Spoiler alert: Gene Siskel and Roger Ebert did not like each other; this book makes that perfectly clear. Yet their broadcasts of unrehearsed confrontations over newly released films, characterized by verbal roughhousing and ribbing, occasionally produced consensus. Film critic Singer (
Marvel’s Spider-Man: From Amazing to Spectacular) recounts the relationship between the two, who for decades thrived on their TV series
Sneak Previews and
At the Movies and as comedic guests on talk shows. Remembered for their trademarked “thumbs up” to indicate approval, Siskel (1946–99), film critic for the
Chicago Tribune, and Ebert (1943–2013), his counterpart at the
Chicago Sun-Times, prove that professional antagonists can be useful collaborators.
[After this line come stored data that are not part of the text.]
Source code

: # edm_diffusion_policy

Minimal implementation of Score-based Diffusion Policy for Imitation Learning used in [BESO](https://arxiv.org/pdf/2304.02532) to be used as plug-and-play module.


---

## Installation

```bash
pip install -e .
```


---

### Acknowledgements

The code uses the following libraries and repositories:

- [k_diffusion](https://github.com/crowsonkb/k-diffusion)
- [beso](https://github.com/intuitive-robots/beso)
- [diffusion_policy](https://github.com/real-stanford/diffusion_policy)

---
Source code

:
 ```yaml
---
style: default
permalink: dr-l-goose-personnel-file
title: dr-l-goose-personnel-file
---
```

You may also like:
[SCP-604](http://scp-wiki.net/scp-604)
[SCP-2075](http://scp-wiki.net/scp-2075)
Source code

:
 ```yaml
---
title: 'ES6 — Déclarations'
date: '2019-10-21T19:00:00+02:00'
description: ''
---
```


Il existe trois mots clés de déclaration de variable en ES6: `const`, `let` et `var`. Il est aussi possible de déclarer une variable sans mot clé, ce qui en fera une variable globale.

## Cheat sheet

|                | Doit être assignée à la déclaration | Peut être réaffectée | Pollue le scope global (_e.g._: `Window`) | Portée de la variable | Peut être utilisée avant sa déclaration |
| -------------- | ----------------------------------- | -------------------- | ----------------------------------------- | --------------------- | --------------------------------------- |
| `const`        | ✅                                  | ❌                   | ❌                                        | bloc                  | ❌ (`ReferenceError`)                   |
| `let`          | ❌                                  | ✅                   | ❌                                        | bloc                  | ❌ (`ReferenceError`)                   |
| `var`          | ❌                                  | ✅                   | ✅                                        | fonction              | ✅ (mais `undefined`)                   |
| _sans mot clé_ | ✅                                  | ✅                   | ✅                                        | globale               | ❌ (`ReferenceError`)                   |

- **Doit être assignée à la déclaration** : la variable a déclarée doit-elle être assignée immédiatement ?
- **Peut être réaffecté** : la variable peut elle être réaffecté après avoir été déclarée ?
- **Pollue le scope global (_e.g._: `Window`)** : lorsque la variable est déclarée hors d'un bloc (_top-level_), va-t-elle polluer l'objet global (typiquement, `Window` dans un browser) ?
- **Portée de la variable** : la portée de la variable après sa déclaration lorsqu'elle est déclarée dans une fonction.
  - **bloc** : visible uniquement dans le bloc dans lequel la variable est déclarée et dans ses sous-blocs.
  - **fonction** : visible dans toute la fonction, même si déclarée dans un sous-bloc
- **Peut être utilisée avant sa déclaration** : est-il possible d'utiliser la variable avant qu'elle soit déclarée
When Ebert wrote the screenplay for Russ Meyer’s film
Beyond the Valley of the Dolls, Siskel dismissed it as “a cesspool on film” and blamed—without naming him—“a screenwriting neophyte.” Ebert later won the first Pulitzer Prize awarded for film criticism in 1975. Singer’s dual biography is written in a jocular, irreverent style.
VERDICT Nostalgic for some, revelatory for others, this account demonstrates how film evaluators can influence popular culture as much as the films themselves did.